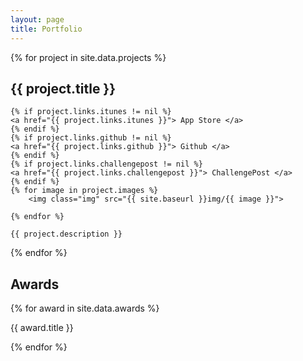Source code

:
 ```yaml
---
layout: page
title: Portfolio
---
```


<script src="/public/js/masonry.js"></script>
<!--div id="container" class="js-masonry animated fadeInUp"
data-masonry-options='{ "itemSelector": ".project", "gutter": 0
}'-->
<div class="animated fadeInUp" id="mason"> 
  {% for project in site.data.projects %}

  <div class="project">
    <h2 class="post-title">
        {{ project.title }}
    </h2>

    
    {% if project.links.itunes != nil %}
    <a href="{{ project.links.itunes }}"> App Store </a>
    {% endif %}
    {% if project.links.github != nil %}
    <a href="{{ project.links.github }}"> Github </a>
    {% endif %}
    {% if project.links.challengepost != nil %}
    <a href="{{ project.links.challengepost }}"> ChallengePost </a>
    {% endif %}
    {% for image in project.images %}
        <img class="img" src="{{ site.baseurl }}img/{{ image }}">

    {% endfor %}

    {{ project.description }}
    
    
  </div>
  {% endfor %}
  
</div>

<h2 class="post-title"> Awards </h2>

{% for award in site.data.awards %}
<p> {{ award.title }} </p>
{% endfor %}
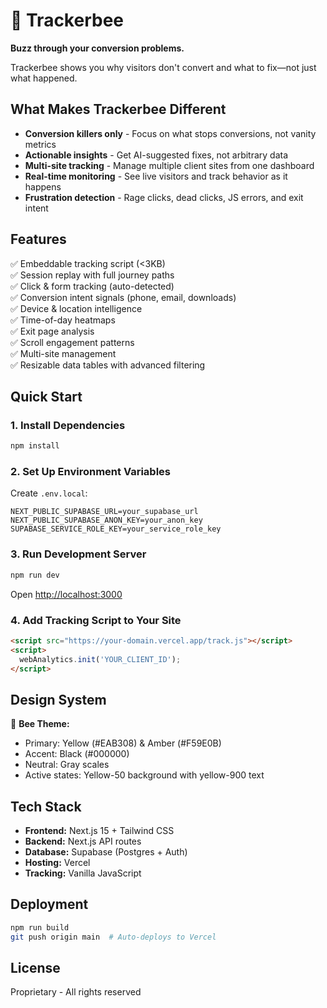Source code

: # 🐝 Trackerbee

**Buzz through your conversion problems.**

Trackerbee shows you why visitors don't convert and what to fix—not just what happened.

## What Makes Trackerbee Different

- **Conversion killers only** - Focus on what stops conversions, not vanity metrics
- **Actionable insights** - Get AI-suggested fixes, not arbitrary data
- **Multi-site tracking** - Manage multiple client sites from one dashboard
- **Real-time monitoring** - See live visitors and track behavior as it happens
- **Frustration detection** - Rage clicks, dead clicks, JS errors, and exit intent

## Features

✅ Embeddable tracking script (<3KB)  
✅ Session replay with full journey paths  
✅ Click & form tracking (auto-detected)  
✅ Conversion intent signals (phone, email, downloads)  
✅ Device & location intelligence  
✅ Time-of-day heatmaps  
✅ Exit page analysis  
✅ Scroll engagement patterns  
✅ Multi-site management  
✅ Resizable data tables with advanced filtering

## Quick Start

### 1. Install Dependencies

```bash
npm install
```

### 2. Set Up Environment Variables

Create `.env.local`:

```env
NEXT_PUBLIC_SUPABASE_URL=your_supabase_url
NEXT_PUBLIC_SUPABASE_ANON_KEY=your_anon_key
SUPABASE_SERVICE_ROLE_KEY=your_service_role_key
```

### 3. Run Development Server

```bash
npm run dev
```

Open [http://localhost:3000](http://localhost:3000)

### 4. Add Tracking Script to Your Site

```html
<script src="https://your-domain.vercel.app/track.js"></script>
<script>
  webAnalytics.init('YOUR_CLIENT_ID');
</script>
```

## Design System

🐝 **Bee Theme:**
- Primary: Yellow (#EAB308) & Amber (#F59E0B)
- Accent: Black (#000000)
- Neutral: Gray scales
- Active states: Yellow-50 background with yellow-900 text

## Tech Stack

- **Frontend:** Next.js 15 + Tailwind CSS
- **Backend:** Next.js API routes
- **Database:** Supabase (Postgres + Auth)
- **Hosting:** Vercel
- **Tracking:** Vanilla JavaScript

## Deployment

```bash
npm run build
git push origin main  # Auto-deploys to Vercel
```

## License

Proprietary - All rights reserved
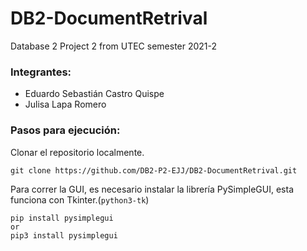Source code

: # DB2-DocumentRetrival
Database 2 Project 2 from UTEC semester 2021-2

### Integrantes:

- Eduardo Sebastián Castro Quispe
- Julisa Lapa Romero

### Pasos para ejecución:
Clonar el repositorio localmente.
```
git clone https://github.com/DB2-P2-EJJ/DB2-DocumentRetrival.git
```
Para correr la GUI, es necesario instalar la librería PySimpleGUI, esta funciona con Tkinter.(```python3-tk```)
```
pip install pysimplegui
or
pip3 install pysimplegui
```
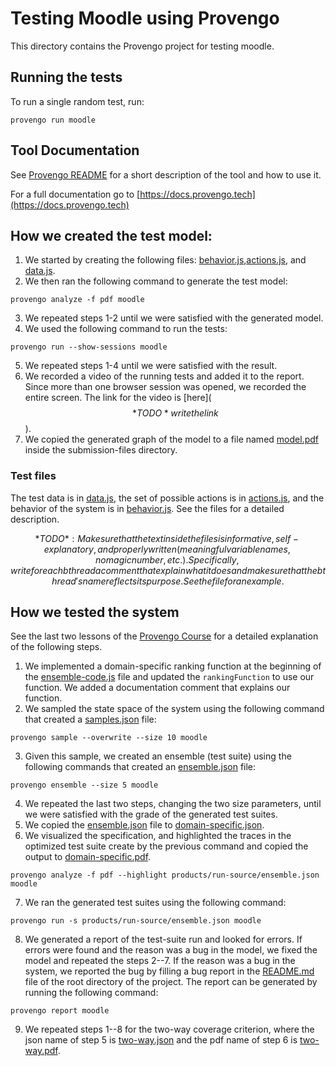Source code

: # Testing Moodle using Provengo
This directory contains the Provengo project for testing moodle.

## Running the tests
To run a single random test, run:
```shell 
provengo run moodle
```

## Tool Documentation
See [Provengo README](moodle/README.md) for a short description of the tool and how to use it.

For a full documentation go to [https://docs.provengo.tech](https://docs.provengo.tech)

## How we created the test model:
1. We started by creating the following files: [behavior.js](moodle/spec/js/behavior.js),[actions.js](moodle/spec/js/actions.js), and [data.js](moodle/data/data.js).
2. We then ran the following command to generate the test model:
```shell
provengo analyze -f pdf moodle   
```
3. We repeated steps 1-2 until we were satisfied with the generated model.
4. We used the following command to run the tests:
```shell
provengo run --show-sessions moodle
```
5. We repeated steps 1-4 until we were satisfied with the result.
6. We recorded a video of the running tests and added it to the report. Since more than one browser session was opened, we recorded the entire screen. The link for the video is [here]($$*TODO* write the link$$).
7. We copied the generated graph of the model to a file named [model.pdf](submission-files/model.pdf) inside the submission-files directory.

### Test files
The test data is in [data.js](moodle/data/data.js), the set of possible actions is in [actions.js](moodle/spec/js/actions.js), and the behavior of the system is in [behavior.js](moodle/spec/js/behavior.js).
See the files for a detailed description.

$$*TODO*: Make sure that the text inside the files is informative, self-explanatory, and properly written (meaningful variable names, no magic number, etc.). Specifically, write for each bthread a comment that explain what it does and make sure that the bthread's name reflects its purpose. See the file for an example.$$

## How we tested the system
See the last two lessons of the [Provengo Course](https://provengo.github.io/Course/Online%20Course/0.9.5/index.html) for a detailed explanation of the following steps.

1. We implemented a domain-specific ranking function at the beginning of the [ensemble-code.js](moodle/meta-spec/ensemble-code.js) file and updated the `rankingFunction` to use our function. We added a documentation comment that explains our function.
2. We sampled the state space of the system using the following command that created a [samples.json](moodle/products/run-source/samples.json) file:
```shell
provengo sample --overwrite --size 10 moodle
```
3. Given this sample, we created an ensemble (test suite) using the following commands that created an [ensemble.json](moodle/products/run-source/ensemble.json) file:
```shell
provengo ensemble --size 5 moodle
```
4. We repeated the last two steps, changing the two size parameters, until we were satisfied with the grade of the generated test suites.
5. We copied the [ensemble.json](moodle/products/run-source/ensemble.json) file to [domain-specific.json](submission-files/domain-specific.json).
6. We visualized the specification, and highlighted the traces in the optimized test suite create by the previous command and copied the output to [domain-specific.pdf](submission-files/domain-specific.pdf).
```shell
provengo analyze -f pdf --highlight products/run-source/ensemble.json moodle
```
7. We ran the generated test suites using the following command:
```shell
provengo run -s products/run-source/ensemble.json moodle 
```
8. We generated a report of the test-suite run and looked for errors. If errors were found and the reason was a bug in the model, we fixed the model and repeated the steps 2--7. If the reason was a bug in the system, we reported the bug by filling a bug report in the [README.md](../README.md) file of the root directory of the project. The report can be generated by running the following command:
```shell
provengo report moodle
```
9. We repeated steps 1--8 for the two-way coverage criterion, where the json name of step 5 is [two-way.json](submission-files/two-way.json) and the pdf name of step 6 is [two-way.pdf](submission-files/two-way.pdf).
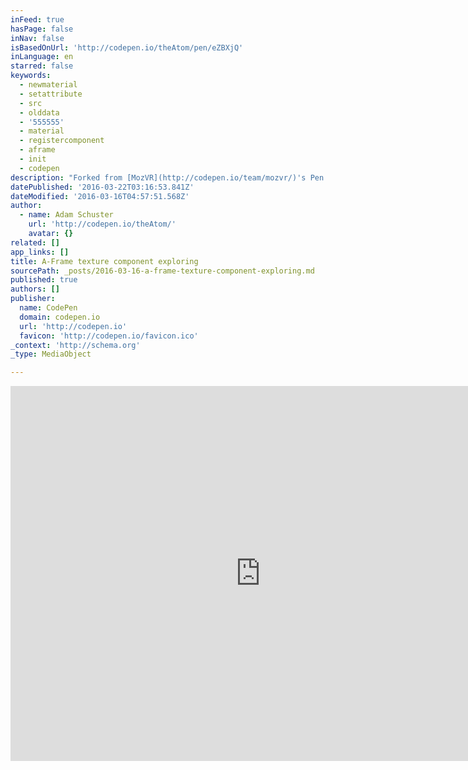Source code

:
 ```yaml
---
inFeed: true
hasPage: false
inNav: false
isBasedOnUrl: 'http://codepen.io/theAtom/pen/eZBXjQ'
inLanguage: en
starred: false
keywords:
  - newmaterial
  - setattribute
  - src
  - olddata
  - '555555'
  - material
  - registercomponent
  - aframe
  - init
  - codepen
description: "Forked from [MozVR](http://codepen.io/team/mozvr/)'s Pen [Hello World - A-Frame](http://codepen.io/team/mozvr/pen/BjygdO/)...."
datePublished: '2016-03-22T03:16:53.841Z'
dateModified: '2016-03-16T04:57:51.568Z'
author:
  - name: Adam Schuster
    url: 'http://codepen.io/theAtom/'
    avatar: {}
related: []
app_links: []
title: A-Frame texture component exploring
sourcePath: _posts/2016-03-16-a-frame-texture-component-exploring.md
published: true
authors: []
publisher:
  name: CodePen
  domain: codepen.io
  url: 'http://codepen.io'
  favicon: 'http://codepen.io/favicon.ico'
_context: 'http://schema.org'
_type: MediaObject

---
```

<iframe src="http://cdn.embedly.com/widgets/media.html?src=https%3A%2F%2Fcodepen.io%2FtheAtom%2Fembed%2Fpreview%2FeZBXjQ%3Fheight%3D600%26slug-hash%3DeZBXjQ%26default-tab%3Dresult%26host%3Dhttp%253A%252F%252Fcodepen.io&amp;url=http%3A%2F%2Fcodepen.io%2FtheAtom%2Fpen%2FeZBXjQ&amp;image=https%3A%2F%2Fs3-us-west-2.amazonaws.com%2Fi.cdpn.io%2F540128.eZBXjQ.small.02702fb8-fe50-4f66-bb98-a0a1d10f4468.png&amp;key=b7d04c9b404c499eba89ee7072e1c4f7&amp;type=text%2Fhtml&amp;schema=codepen" width="800" height="600" scrolling="no" frameborder="0" allowfullscreen="allowfullscreen" style=""></iframe>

+--

The problem -
Set down again, word for word, the stretch of records from the line with "- **Conversion killers" to the line with "## Design System", both of those lines included.

Reply to the task -
- **Conversion killers only** - Focus on what stops conversions, not vanity metrics
- **Actionable insights** - Get AI-suggested fixes, not arbitrary data
- **Multi-site tracking** - Manage multiple client sites from one dashboard
- **Real-time monitoring** - See live visitors and track behavior as it happens
- **Frustration detection** - Rage clicks, dead clicks, JS errors, and exit intent

## Features

✅ Embeddable tracking script (<3KB)  
✅ Session replay with full journey paths  
✅ Click & form tracking (auto-detected)  
✅ Conversion intent signals (phone, email, downloads)  
✅ Device & location intelligence  
✅ Time-of-day heatmaps  
✅ Exit page analysis  
✅ Scroll engagement patterns  
✅ Multi-site management  
✅ Resizable data tables with advanced filtering

## Quick Start

### 1. Install Dependencies

```bash
npm install
```

### 2. Set Up Environment Variables

Create `.env.local`:

```env
NEXT_PUBLIC_SUPABASE_URL=your_supabase_url
NEXT_PUBLIC_SUPABASE_ANON_KEY=your_anon_key
SUPABASE_SERVICE_ROLE_KEY=your_service_role_key
```

### 3. Run Development Server

```bash
npm run dev
```

Open [http://localhost:3000](http://localhost:3000)

### 4. Add Tracking Script to Your Site

```html
<script src="https://your-domain.vercel.app/track.js"></script>
<script>
  webAnalytics.init('YOUR_CLIENT_ID');
</script>
```

## Design System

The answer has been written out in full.